Expat Insights #4

Mark Ellis, from England, first moved to Sweden 10 years. He was living in Gothenburg when he met his wife, Pernilla, through mutual friends. 4 years ago they welcomed their daughter Freja into the world. He misses England but loves the pace of life in Sweden.

Mark Ellis, from England, first moved to Sweden 10 years. He was living in Gothenburg when he met his wife, Pernilla, through mutual friends and the rest is history. 4 years ago they welcomed their daughter Freja into the world. They now live and work in Stockholm after making a brief “repatriation” back to England when Freja was born.

 

What do you love about living in Sweden?

For myself, I love the more laid back nature of life in Sweden. Being used to rush hour in London nothing comes close to that level of stress here. Stockholm Is a beautiful city surrounded by water. That for me brings a sense of tranquility to the city.

 

Apart from friends and family, what is it that you miss most about your home country, and why?

I miss the trivial things like going to a store and picking up comfort foods that I have been eating since a child. Or, turning on the tv and having English shows from the BBC.

 

What has been the most challenging thing about moving and settling in  Sweden?

I’ve found interacting with government agencies challenging over the years. Having to deal with Skattaverket (the tax office) and Arbetsförmedlingen (the job centre) when I was freelance and looking for work. Its not that they are not helpful, in fact they really are, but depending who you speak to you get different information. But I guess this is the same for any country, really 😀

 

Have there been any aspects of your move to Sweden that have been surprisingly easy?

Being from the UK, it was stupidly easy for me to move here. I turned up at 8am one frosty morning and by the end of that same day I was registered to work and live here with a tax code and a provisional personal number. Unfortunately, I appreciate that it isn’t so easy for people outside of Europe.

 

What is your favourite thing todo as a family in Sweden?

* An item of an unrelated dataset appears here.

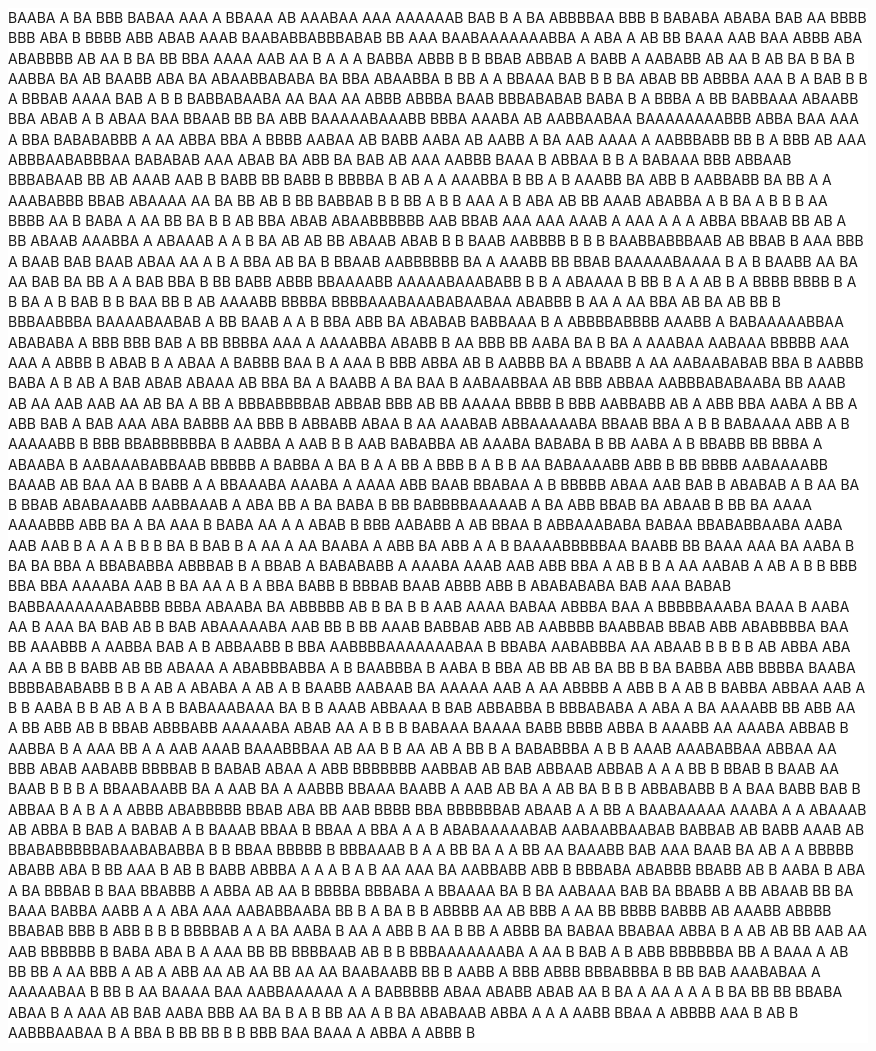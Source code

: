 BAABA A BA  BBB  BABAA AAA    A  BBAAA  AB AAABAA  AAA  AAAAAAB BAB B A BA ABBBBAA BBB B BABABA ABABA BAB AA BBBB BBB ABA B  BBBB  ABB ABAB AAAB  BAABABBABBBABAB BB   AAA   BAABAAAAAAABBA  A ABA A AB  BB BAAA AAB BAA ABBB    ABA  ABABBBB AB AA B    BA  BB  BBA  AAAA AAB  AA B A A  A BABBA  ABBB B B  BBAB ABBAB A  BABB  A  AABABB AB    AA  B AB BA B  BA B AABBA  BA AB  BAABB ABA BA ABAABBABABA BA  BBA ABAABBA   B   BB A    A BBAAA  BAB B B BA ABAB BB ABBBA AAA  B A   BAB B B A BBBAB AAAA BAB  A B   B BABBABAABA AA BAA AA ABBB ABBBA   BAAB BBBABABAB BABA B  A  BBBA A  BB  BABBAAA ABAABB BBA ABAB A B ABAA BAA  BBAAB BB   BA ABB BAAAAABAAABB BBBA AAABA  AB AABBAABAA BAAAAAAAABBB ABBA BAA AAA A BBA     BABABABBB A AA ABBA  BBA A BBBB   AABAA AB   BABB      AABA AB AABB  A  BA  AAB AAAA A AABBBABB BB B A BBB  AB  AAA ABBBAABABBBAA BABABAB  AAA  ABAB BA ABB BA BAB AB AAA AABBB BAAA B ABBAA B  B  A BABAAA  BBB  ABBAAB  BBBABAAB  BB AB   AAAB  AAB B  BABB BB  BABB B BBBBA B AB A A AAABBA B BB A B     AAABB  BA ABB B AABBABB BA  BB    A    A AAABABBB BBAB ABAAAA AA BA BB AB B  BB BABBAB B  B    BB A B B   AAA  A B        ABA AB BB AAAB ABABBA   A   B BA A B  B B AA BBBB AA B BABA A  AA BB BA B B  AB      BBA ABAB ABAABBBBBB   AAB BBAB AAA AAA AAAB A AAA  A A  A ABBA BBAAB BB AB  A BB  ABAAB  AAABBA A ABAAAB A A  B BA AB AB  BB ABAAB ABAB      B B BAAB      AABBBB B  B B  BAABBABBBAAB  AB BBAB B AAA   BBB A BAAB BAB BAAB  ABAA AA A  B A BBA   AB BA  B  BBAAB AABBBBBB BA A   AAABB BB BBAB BAAAAABAAAA B A  B BAABB AA   BA AA BAB BA BB A A BAB BBA B BB BABB ABBB BBAAAABB AAAAABAAABABB  B B   A ABAAAA B BB B A A AB  B A BBBB BBBB    B A B  BA A B BAB B B BAA BB B   AB AAAABB  BBBBA BBBBAAABAAABABAABAA ABABBB B AA A AA  BBA AB BA AB BB B    BBBAABBBA BAAAABAABAB A  BB BAAB A A   B BBA    ABB BA  ABABAB BABBAAA  B  A  ABBBBABBBB  AAABB A BABAAAAABBAA  ABABABA A   BBB  BBB BAB A BB BBBBA     AAA A AAAABBA ABABB B AA BBB  BB  AABA BA B BA A AAABAA  AABAAA BBBBB  AAA AAA A ABBB B  ABAB B A  ABAA A BABBB BAA B A AAA   B BBB ABBA AB B  AABBB BA   A     BBABB A AA AABAABABAB BBA  B AABBB  BABA A B AB  A BAB ABAB  ABAAA  AB  BBA BA A  BAABB A BA BAA    B  AABAABBAA AB BBB  ABBAA AABBBABABAABA BB  AAAB   AB   AA AAB   AAB AA  AB BA A BB A  BBBABBBBAB   ABBAB   BBB AB   BB   AAAAA  BBBB B BBB AABBABB AB    A ABB BBA    AABA A BB A ABB     BAB A BAB  AAA ABA   BABBB AA BBB  B   ABBABB ABAA  B  AA AAABAB   ABBAAAAABA  BBAAB BBA A  B  B  BABAAAA  ABB   A B AAAAABB B  BBB BBABBBBBBA B    AABBA  A AAB B B  AAB BABABBA AB AAABA  BABABA   B BB  AABA  A B BBABB BB  BBBA  A ABAABA B AABAAABABBAAB  BBBBB  A BABBA  A BA  B A A   BB A BBB B A B B AA  BABAAAABB ABB B BB BBBB AABAAAABB     BAAAB AB BAA  AA   B BABB  A  A  BBAAABA AAABA A AAAA ABB BAAB BBABAA A B BBBBB  ABAA AAB   BAB B  ABABAB  A B AA BA   B  BBAB  ABABAAABB   AABBAAAB  A ABA BB A BA BABA B  BB BABBBBAAAAAB  A BA ABB BBAB BA ABAAB B BB BA AAAA AAAABBB ABB BA A BA AAA B BABA AA A A ABAB  B BBB  AABABB A  AB BBAA  B  ABBAAABABA BABAA  BBABABBAABA AABA  AAB  AAB  B A A  A B B    B   BA  B  BAB B A AA   A AA BAABA A   ABB BA ABB A   A  B BAAAABBBBBAA BAABB BB BAAA AAA  BA AABA B  BA BA BBA A BBABABBA ABBBAB  B A BBAB   A  BABABABB A AAABA AAAB   AAB  ABB  BBA A   AB  B B A AA     AABAB A AB A B   B BBB BBA  BBA AAAABA AAB B BA AA    A  B A BBA   BABB B  BBBAB BAAB ABBB ABB   B ABABABABA  BAB  AAA BABAB BABBAAAAAAABABBB  BBBA ABAABA BA ABBBBB AB B BA B B AAB AAAA BABAA ABBBA BAA A  BBBBBAAABA  BAAA B AABA AA B  AAA BA    BAB  AB B   BAB ABAAAAABA AAB BB    B  BB AAAB    BABBAB   ABB AB AABBBB  BAABBAB BBAB ABB ABABBBBA BAA  BB AAABBB A AABBA BAB   A B   ABBAABB B    BBA AABBBBAAAAAAABAA B BBABA   AABABBBA    AA ABAAB   B B B B  AB   ABBA ABA AA A BB B BABB AB BB ABAAA A ABABBBABBA A B BAABBBA B AABA   B BBA AB BB AB BA  BB B BA BABBA ABB   BBBBA BAABA BBBBABABABB  B   B A  AB  A ABABA A AB  A B   BAABB AABAAB BA AAAAA AAB A  AA  ABBBB  A ABB  B A  AB B BABBA  ABBAA  AAB A B B AABA  B B   AB  A B  A B  BABAAABAAA BA B B  AAAB  ABBAAA B  BAB ABBABBA B BBBABABA A ABA A   BA  AAAABB  BB  ABB AA A BB ABB  AB   B BBAB  ABBBABB AAAAABA ABAB AA A B B B BABAAA  BAAAA   BABB BBBB ABBA B  AAABB AA     AAABA  ABBAB B   AABBA B  A  AAA   BB A A AAB AAAB  BAAABBBAA AB   AA B B AA   AB A  BB    B A BABABBBA   A B B AAAB      AAABABBAA ABBAA AA BBB   ABAB    AABABB BBBBAB B BABAB   ABAA A  ABB BBBBBBB AABBAB AB   BAB  ABBAAB ABBAB A A A BB B    BBAB B BAAB  AA BAAB B B B A BBAABAABB    BA A AAB BA A   AABBB BBAAA BAABB A AAB AB BA  A AB     BA B B B ABBABABB B A BAA  BABB BAB   B  ABBAA B   A B A A  ABBB ABABBBBB  BBAB ABA BB AAB BBBB BBA  BBBBBBAB  ABAAB  A A BB A BAABAAAAA AAABA A  A ABAAAB   AB ABBA B BAB A BABAB  A B BAAAB BBAA B  BBAA   A  BBA  A A B ABABAAAAABAB  AABAABBAABAB BABBAB AB BABB AAAB  AB BBABABBBBBABAABABABBA B  B BBAA BBBBB B BBBAAAB B  A A  BB BA  A  A BB AA BAAABB    BAB AAA BAAB    BA    AB  A A BBBBB  ABABB   ABA B BB  AAA B  AB    B BABB ABBBA  A A A B A B   AA AAA  BA   AABBABB   ABB B BBBABA ABABBB BBABB AB   B AABA B ABA A BA BBBAB B   BAA BBABBB A ABBA  AB AA B BBBBA BBBABA A BBAAAA  BA B BA    AABAAA  BAB  BA BBABB A  BB ABAAB  BB BA BAAA BABBA AABB  A A  ABA AAA AABABBAABA  BB    B A BA B B ABBBB AA AB BBB  A  AA BB BBBB BABBB  AB AAABB ABBBB BBABAB BBB B ABB B  B B   BBBBAB  A A BA AABA B AA A  ABB B AA B   BB A   ABBB BA BABAA BBABAA  ABBA B  A AB AB BB AAB AA AAB BBBBBB  B   BABA ABA B  A  AAA BB  BB  BBBBAAB   AB B B BBBAAAAAAABA  A AA  B BAB A B ABB BBBBBBA BB A BAAA A  AB BB BB A AA  BBB A   AB A ABB AA   AB AA   BB AA AA BAABAABB BB B AABB A  BBB ABBB BBBABBBA  B  BB BAB  AAABABAA A  AAAAABAA B  BB B AA BAAAA BAA AABBAAAAAA  A A BABBBBB ABAA ABABB ABAB AA B BA A    AA       A  A  A B BA BB BB BBABA ABAA B A AAA   AB BAB  AABA   BBB  AA BA B A B BB AA  A  B   BA  ABABAAB  ABBA A A  A AABB BBAA A  ABBBB AAA B AB  B AABBBAABAA B A BBA B  BB BB B B  BBB BAA  BAAA   A ABBA A ABBB B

We like to spend time in the centre of Stockholm window shopping and walking along the waterfronts. We also spend time at garden centres and Grönalund theme park for Freja to have fun.

 

Where is your favourite place to go as a family in Sweden?

Gamla Stan in Stockholm is nice to take a walk, sit, have a coffee and watch the tourists in the summer. Also, Freja loves going over to Djurgården to visit Junibacken.

 

What place in Sweden are you really looking forward to explore with your family?

When Freja gets older we are looking forward to going to the island of Gotland. We have friends and family that visit Gotland almost every year and we’d like Freja to experience Sweden’s nature that way. Setting some family traditions, too.

 

What do you wish Sweden had more of?

I wish there was more diversity in the availability of types international food in supermarkets.

 

If there was one thing you and your family could bring from your home country what would it be?

Sausages and Bacon. In the UK we are spoiled for choice when it comes to both.

 

If you had the option right now would you go back to your home country or continue to live in Stockholm/Sweden and raise your family here?

We actually did move back to England when Freja was born. We wanted to see if we could give it a go. After eleven months we both looked at each other and said, “we are moving back”. One month later, we were living in Stockholm with family getting our life back in order. I love England but raising a family is 100 times better here.

 

If you had one piece of advice for a family moving to Stockholm/Sweden what would it be?

When you first get here look for a local SFI (Swedish for Immigrants) class. This will help you get the basics (something I only still have eleven years later) and make life a little simpler when you’re finding your feet.

 

Any other pearls of wisdom about life in Stockholm with kids?

Make sure they have proper winter cloths.. it can get to -11 in Stockholm in the winter.